While attending school in Vienna, Marian met a handsome young Viennese doctor. They fell in love and married when she was only 18. It lasted only a year and she began her life as an actress.
While auditioning for a play, she met a brilliant, young German director, Otto Preminger. They fell in love and soon married. Later, they moved to Hollywood where he became a movie director. Marian got caught up in the glamour, the lights, the excitement, and soon began to live a sordid life. When Preminger discovered it, he divorced her.
She returned to Europe to live the life of a socialite in Paris. Then, one day in 1948, she read in the newspaper that Albert Schweitzer was making one of his periodic visits to Europe. Marian was able to phone his secretary and secure an appointment with him.
She found him playing the organ in the village church. She listened and turned the pages of music for him. After their visit, he invited her to have dinner at his house, and by the end of the day, she knew that she had discovered what she had been looking for her entire life. When he returned to Africa, she went with him to work in the hospital he had established.
The girl who was born in a castle and raised like a princess, who was accustomed to being waited upon, learned to change bandages, bathe babies, and feed people with leprosy. It was there she found herself. Not in Vienna, not in Hollywood, not in Paris, but in a hospital in Africa, she found what her restless soul had craved: A life that counted. In her autobiography, called All I Ever Wanted Was Everything, she wrote that she could not get the "everything" that would satisfy her soul until she could GIVE everything.

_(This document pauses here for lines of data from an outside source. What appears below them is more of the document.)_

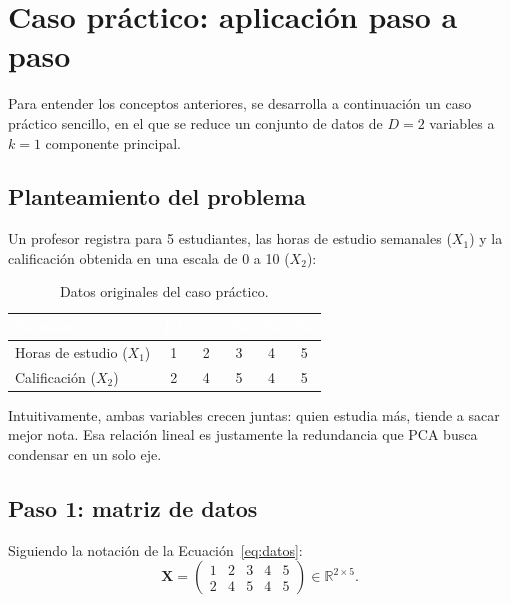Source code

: \documentclass[11pt,letterpaper]{article}
\begin{document}
	\newpage
	
	\section{Caso práctico: aplicación paso a paso}
	
	Para entender los conceptos anteriores, se desarrolla a continuación un caso práctico sencillo, en el que se reduce un conjunto de datos de $D=2$ variables a $k=1$ componente principal.
	
	\subsection{Planteamiento del problema}
	
	Un profesor registra para 5 estudiantes, las horas de estudio semanales ($X_1$) y la calificación obtenida en una escala de 0 a 10 ($X_2$):
	
	\begin{table}[h!]
		\centering
		\caption{Datos originales del caso práctico.}
		\label{tab:datos-caso}
		\begin{tabular}{@{}lccccc@{}}
			\toprule
			\rowcolor{accent!85}
			\textcolor{white}{\textbf{Estudiante}} & \textcolor{white}{E1} & \textcolor{white}{E2} & \textcolor{white}{E3} & \textcolor{white}{E4} & \textcolor{white}{E5} \\
			\midrule
			Horas de estudio ($X_1$) & 1 & 2 & 3 & 4 & 5 \\
			Calificación ($X_2$)     & 2 & 4 & 5 & 4 & 5 \\
			\bottomrule
		\end{tabular}
	\end{table}
	
	Intuitivamente, ambas variables crecen juntas: quien estudia más, tiende a sacar mejor nota. Esa relación lineal es justamente la redundancia que PCA busca condensar en un solo eje.
	
	\subsection{Paso 1: matriz de datos}
	
	Siguiendo la notación de la Ecuación~\eqref{eq:datos}:
	\[
	\mathbf{X} = \begin{pmatrix} 1 & 2 & 3 & 4 & 5 \\ 2 & 4 & 5 & 4 & 5 \end{pmatrix} \in \mathbb{R}^{2\times 5}.
	\]
	
\end{document}
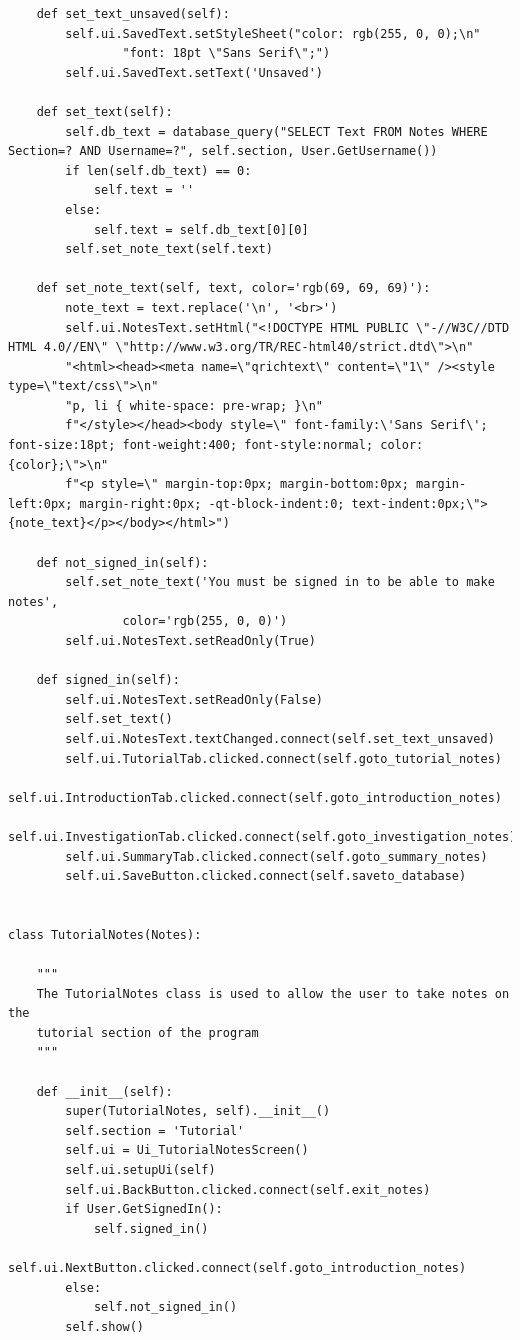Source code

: \documentclass[12pt]{article}
\begin{document}
\begin{lstlisting}
    def set_text_unsaved(self):
        self.ui.SavedText.setStyleSheet("color: rgb(255, 0, 0);\n"
                "font: 18pt \"Sans Serif\";")
        self.ui.SavedText.setText('Unsaved')

    def set_text(self):
        self.db_text = database_query("SELECT Text FROM Notes WHERE Section=? AND Username=?", self.section, User.GetUsername())
        if len(self.db_text) == 0:
            self.text = ''
        else:
            self.text = self.db_text[0][0]
        self.set_note_text(self.text)

    def set_note_text(self, text, color='rgb(69, 69, 69)'):
        note_text = text.replace('\n', '<br>')
        self.ui.NotesText.setHtml("<!DOCTYPE HTML PUBLIC \"-//W3C//DTD HTML 4.0//EN\" \"http://www.w3.org/TR/REC-html40/strict.dtd\">\n"
        "<html><head><meta name=\"qrichtext\" content=\"1\" /><style type=\"text/css\">\n"
        "p, li { white-space: pre-wrap; }\n"
        f"</style></head><body style=\" font-family:\'Sans Serif\'; font-size:18pt; font-weight:400; font-style:normal; color:{color};\">\n"
        f"<p style=\" margin-top:0px; margin-bottom:0px; margin-left:0px; margin-right:0px; -qt-block-indent:0; text-indent:0px;\">{note_text}</p></body></html>")

    def not_signed_in(self):
        self.set_note_text('You must be signed in to be able to make notes',
                color='rgb(255, 0, 0)')
        self.ui.NotesText.setReadOnly(True)

    def signed_in(self):
        self.ui.NotesText.setReadOnly(False)
        self.set_text()
        self.ui.NotesText.textChanged.connect(self.set_text_unsaved)
        self.ui.TutorialTab.clicked.connect(self.goto_tutorial_notes)
        self.ui.IntroductionTab.clicked.connect(self.goto_introduction_notes)
        self.ui.InvestigationTab.clicked.connect(self.goto_investigation_notes)
        self.ui.SummaryTab.clicked.connect(self.goto_summary_notes)
        self.ui.SaveButton.clicked.connect(self.saveto_database)


class TutorialNotes(Notes):

    """
    The TutorialNotes class is used to allow the user to take notes on the
    tutorial section of the program
    """

    def __init__(self):
        super(TutorialNotes, self).__init__()
        self.section = 'Tutorial'
        self.ui = Ui_TutorialNotesScreen()
        self.ui.setupUi(self)
        self.ui.BackButton.clicked.connect(self.exit_notes)
        if User.GetSignedIn():
            self.signed_in()
            self.ui.NextButton.clicked.connect(self.goto_introduction_notes)
        else:
            self.not_signed_in()
        self.show()



\end{lstlisting}
\end{document}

When she died, in 1979, the New York Times ran her obituary, which included this statement from her own lips: "Albert Schweitzer said there are two classes of people in this world - the helpers and the non-helpers. I'm a helper."3
Not everyone is called to Africa, but when we realign our priorities with God's priorities, the pieces of life's puzzle fall into place. We can be intentional about striving for the fruit of God's Spirit - love, joy, peace, patience, kindness, generosity, faithfulness, gentleness, and self-control. And if we do, we will discover that a life in harmony with God is a life with a truly satisfying purpose.